» Task item: Repeat the lines below exactly as written, please, from the line with "Criteria Details of" to the line with "The scoring criteria", both lines included, and no others.

### Information given ###

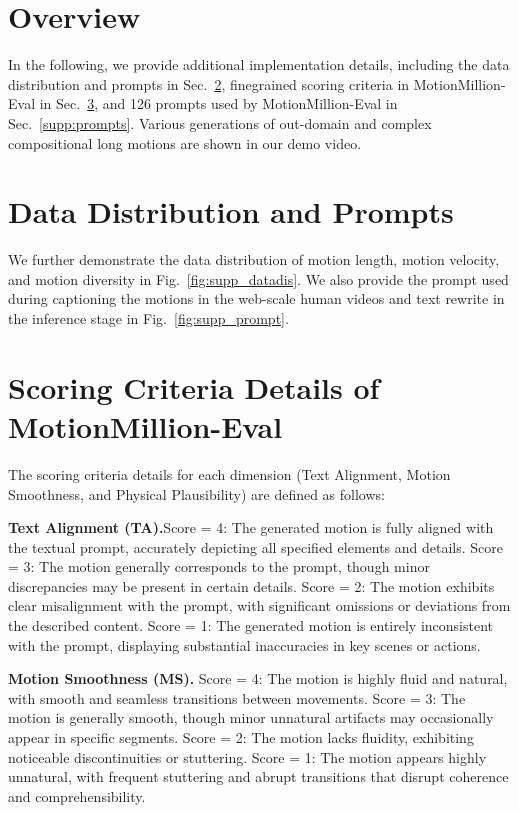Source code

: \clearpage
\setcounter{page}{1}
\maketitlesupplementary



\section{Overview}
In the following, we provide additional implementation details, including the data distribution and prompts in Sec.~\ref{supp:ddp}, finegrained scoring criteria in MotionMillion-Eval in Sec.~\ref{supp:eval_detail}, and 126 prompts used by MotionMillion-Eval in Sec.~\ref{supp:prompts}.
Various generations of out-domain and complex compositional long motions are shown in our demo video.

\section{Data Distribution and Prompts}
\label{supp:ddp}
We further demonstrate the data distribution of motion length, motion velocity, and motion diversity in Fig.~\ref{fig:supp_datadis}. We also provide the prompt used during captioning the motions in the web-scale human videos and text rewrite in the inference stage in Fig.~\ref{fig:supp_prompt}.

\section{Scoring Criteria Details of MotionMillion-Eval}
\label{supp:eval_detail}
The scoring criteria details for each dimension (Text Alignment, Motion Smoothness, and  Physical Plausibility) are defined as follows:

\textbf{Text Alignment (TA).}Score = 4: The generated motion is fully aligned with the textual prompt, accurately depicting all specified elements and details.
Score = 3: The motion generally corresponds to the prompt, though minor discrepancies may be present in certain details.
Score = 2: The motion exhibits clear misalignment with the prompt, with significant omissions or deviations from the described content.
Score = 1: The generated motion is entirely inconsistent with the prompt, displaying substantial inaccuracies in key scenes or actions.

\textbf{Motion Smoothness (MS).} Score = 4: The motion is highly fluid and natural, with smooth and seamless transitions between movements. Score = 3: The motion is generally smooth, though minor unnatural artifacts may occasionally appear in specific segments. Score = 2: The motion lacks fluidity, exhibiting noticeable discontinuities or stuttering. Score = 1: The motion appears highly unnatural, with frequent stuttering and abrupt transitions that disrupt coherence and comprehensibility.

###

» Result of this exercise:
\section{Scoring Criteria Details of MotionMillion-Eval}
\label{supp:eval_detail}
The scoring criteria details for each dimension (Text Alignment, Motion Smoothness, and  Physical Plausibility) are defined as follows:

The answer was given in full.